MBS RECAP: It Could Have Been a Lot Worse


If we went back to Monday morning and learned that today’s NFP number would come in at 224k, any sane person would have guessed yields would be much higher than they are this afternoon.  At the time, 10s were just over 2.02%, and we ended today at just under 2.04%.  That’s a huge victory in more ways than one.

Yes yes yes… the losses were pretty big today (8.6bps in 10yr yields and 3/8ths of a point in MBS), but everything’s relative.  Keep in mind that markets were positioned for a disappointing NFP based on the balance of data in the rest of the week.  So we had to sell-off, not only in response to the strength of NFP, but also in response the absence of NFP weakness (i.e. there was extra strength on Wednesday that bonds didn’t truly “earn”).   That’s why I bring up the “Monday morning” point, because it emphasizes the true size of today’s weakness.

In addition, today is a victory on an outright basis and in a technical sense.  The top of the recent range (post-June 19th Fed Day) has been 2.06+, and that’s precisely where we bounced today.  

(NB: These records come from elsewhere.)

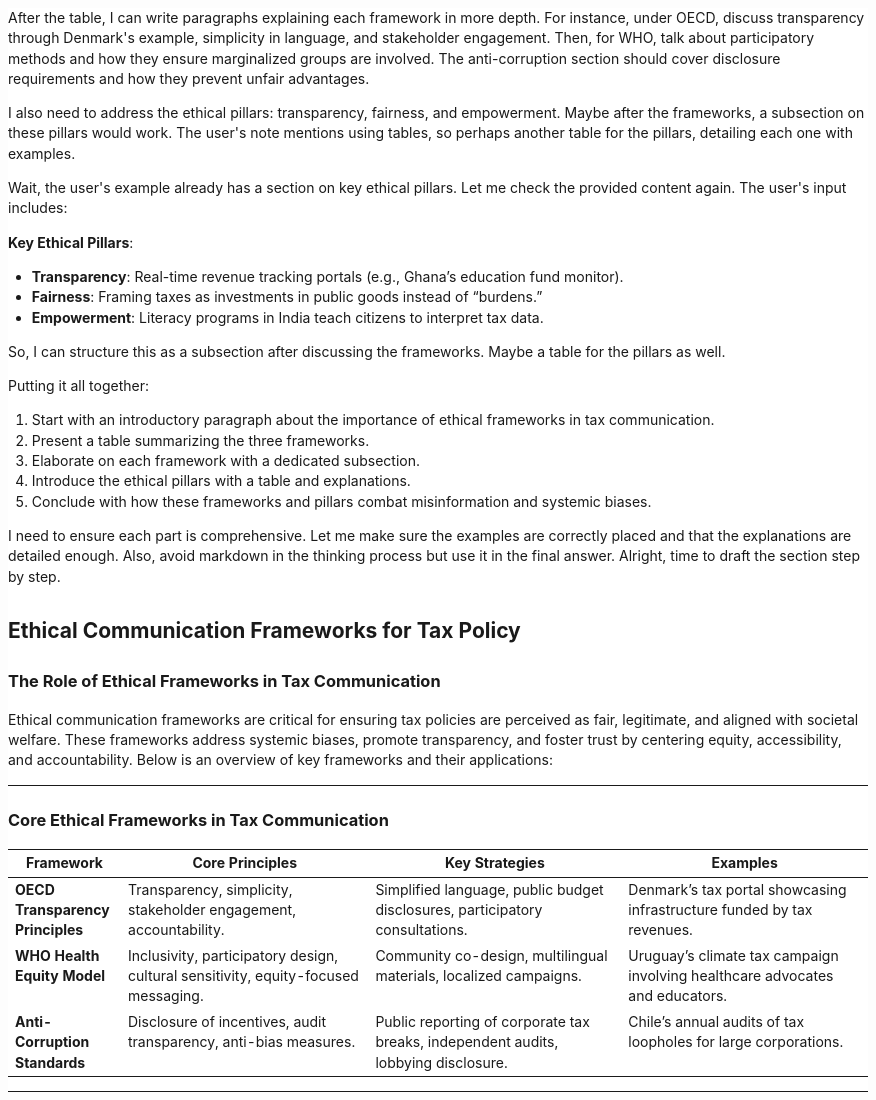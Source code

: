 After the table, I can write paragraphs explaining each framework in more depth. For instance, under OECD, discuss transparency through Denmark's example, simplicity in language, and stakeholder engagement. Then, for WHO, talk about participatory methods and how they ensure marginalized groups are involved. The anti-corruption section should cover disclosure requirements and how they prevent unfair advantages.

I also need to address the ethical pillars: transparency, fairness, and empowerment. Maybe after the frameworks, a subsection on these pillars would work. The user's note mentions using tables, so perhaps another table for the pillars, detailing each one with examples.

Wait, the user's example already has a section on key ethical pillars. Let me check the provided content again. The user's input includes:

**Key Ethical Pillars**:  
- **Transparency**: Real-time revenue tracking portals (e.g., Ghana’s education fund monitor).  
- **Fairness**: Framing taxes as investments in public goods instead of “burdens.”  
- **Empowerment**: Literacy programs in India teach citizens to interpret tax data.  

So, I can structure this as a subsection after discussing the frameworks. Maybe a table for the pillars as well.

Putting it all together:

1. Start with an introductory paragraph about the importance of ethical frameworks in tax communication.
2. Present a table summarizing the three frameworks.
3. Elaborate on each framework with a dedicated subsection.
4. Introduce the ethical pillars with a table and explanations.
5. Conclude with how these frameworks and pillars combat misinformation and systemic biases.

I need to ensure each part is comprehensive. Let me make sure the examples are correctly placed and that the explanations are detailed enough. Also, avoid markdown in the thinking process but use it in the final answer. Alright, time to draft the section step by step.
</think>

## Ethical Communication Frameworks for Tax Policy  

### The Role of Ethical Frameworks in Tax Communication  
Ethical communication frameworks are critical for ensuring tax policies are perceived as fair, legitimate, and aligned with societal welfare. These frameworks address systemic biases, promote transparency, and foster trust by centering equity, accessibility, and accountability. Below is an overview of key frameworks and their applications:  

---

### **Core Ethical Frameworks in Tax Communication**  

| **Framework**               | **Core Principles**                                                                 | **Key Strategies**                                                                 | **Examples**                                                                 |
|-----------------------------|------------------------------------------------------------------------------------|-----------------------------------------------------------------------------------|-------------------------------------------------------------------------------|
| **OECD Transparency Principles** | Transparency, simplicity, stakeholder engagement, accountability.                  | Simplified language, public budget disclosures, participatory consultations.      | Denmark’s tax portal showcasing infrastructure funded by tax revenues.         |
| **WHO Health Equity Model**  | Inclusivity, participatory design, cultural sensitivity, equity-focused messaging. | Community co-design, multilingual materials, localized campaigns.                 | Uruguay’s climate tax campaign involving healthcare advocates and educators.  |
| **Anti-Corruption Standards** | Disclosure of incentives, audit transparency, anti-bias measures.                 | Public reporting of corporate tax breaks, independent audits, lobbying disclosure. | Chile’s annual audits of tax loopholes for large corporations.                |

---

All of the above having been said, there is still a risk that today serves as a the scene of a bounce.  We’ve been on the lookout for a technical correction for several weeks without any threatening examples taking shape.  Powell has his semi-annual congressional testimony next week and if this jobs report seems to carry much weight with him, it could add to rising rate risks.  But the biggest contributor would be additional economic data that supports the same economically friendly conclusion.